▶ _Source texts of formatted documents_:
- Opening Delimiter -
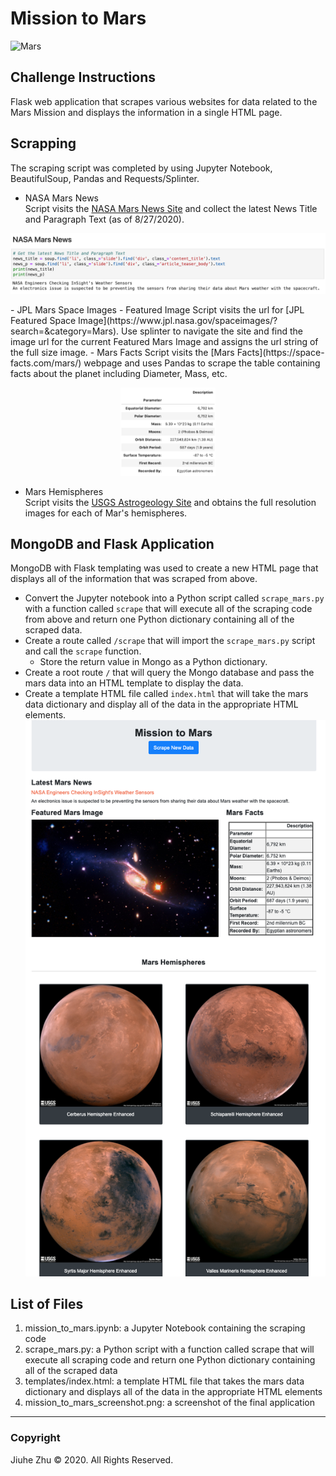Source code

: # Mission to Mars
![Mars](https://wonderfest.org/wp-content/uploads/2018/01/mission-mars-e1528241593215.jpg)

## Challenge Instructions
Flask web application that scrapes various websites for data related to the Mars Mission and displays the information in a single HTML page.

## Scrapping
The scraping script was completed by using Jupyter Notebook, BeautifulSoup, Pandas and Requests/Splinter.
- NASA Mars News  
Script visits the [NASA Mars News Site](https://mars.nasa.gov/news/page=0&per_page=40&order=publish_date+desc%2Ccreated_at+desc&search=&category=19%2C165%2C184%2C204&blank_scope=Latest) and collect the latest News Title and Paragraph Text (as of 8/27/2020).
<p align="center">
<img src="https://github.com/Jiuhe2020/web-scraping-challenge/blob/master/images/Mars%20News.png">
</p>
- JPL Mars Space Images - Featured Image  
Script visits the url for [JPL Featured Space Image](https://www.jpl.nasa.gov/spaceimages/?search=&category=Mars). Use splinter to navigate the site and find the image url for the current Featured Mars Image and assigns the url string of the full size image.
- Mars Facts  
Script visits the [Mars Facts](https://space-facts.com/mars/) webpage and uses Pandas to scrape the table containing facts about the planet including Diameter, Mass, etc.
<p align="center">
<img src="https://github.com/Jiuhe2020/web-scraping-challenge/blob/master/images/Mars%20Facts.png" height="30%" width="30%">
</p>

- Mars Hemispheres  
Script visits the [USGS Astrogeology Site](https://astrogeology.usgs.gov/search/results?q=hemisphere+enhanced&k1=target&v1=Mars) and obtains the full resolution images for each of Mar's hemispheres.

## MongoDB and Flask Application
MongoDB with Flask templating was used to create a new HTML page that displays all of the information that was scraped from above.
- Convert the Jupyter notebook into a Python script called `scrape_mars.py` with a function called `scrape` that will execute all of the scraping code from above and return one Python dictionary containing all of the scraped data.
- Create a route called `/scrape` that will import the `scrape_mars.py` script and call the `scrape` function.
  - Store the return value in Mongo as a Python dictionary.
- Create a root route `/` that will query the Mongo database and pass the mars data into an HTML template to display the data.
- Create a template HTML file called `index.html` that will take the mars data dictionary and display all of the data in the appropriate HTML elements. \
![Mission_to_Mars](https://github.com/Jiuhe2020/web-scraping-challenge/blob/master/mission_to_mars_screenshot.png)

## List of Files
1. mission_to_mars.ipynb: a Jupyter Notebook containing the scraping code
2. scrape_mars.py: a Python script with a function called scrape that will execute all scraping code and return one Python dictionary containing all of the scraped data
3. templates/index.html: a template HTML file that takes the mars data dictionary and displays all of the data in the appropriate HTML elements
4. mission_to_mars_screenshot.png: a screenshot of the final application

---
### Copyright
Jiuhe Zhu © 2020. All Rights Reserved.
- Closing Delimiter -
▶ _TASK DETAILS_: What you give back should be exactly the lines from the top of the data above down to and including the line with "- NASA Mars News", minus any pictures.

▶ _TASK ANSWER_:
Source code

: # Mission to Mars
![Mars](https://wonderfest.org/wp-content/uploads/2018/01/mission-mars-e1528241593215.jpg)

## Challenge Instructions
Flask web application that scrapes various websites for data related to the Mars Mission and displays the information in a single HTML page.

## Scrapping
The scraping script was completed by using Jupyter Notebook, BeautifulSoup, Pandas and Requests/Splinter.
- NASA Mars News  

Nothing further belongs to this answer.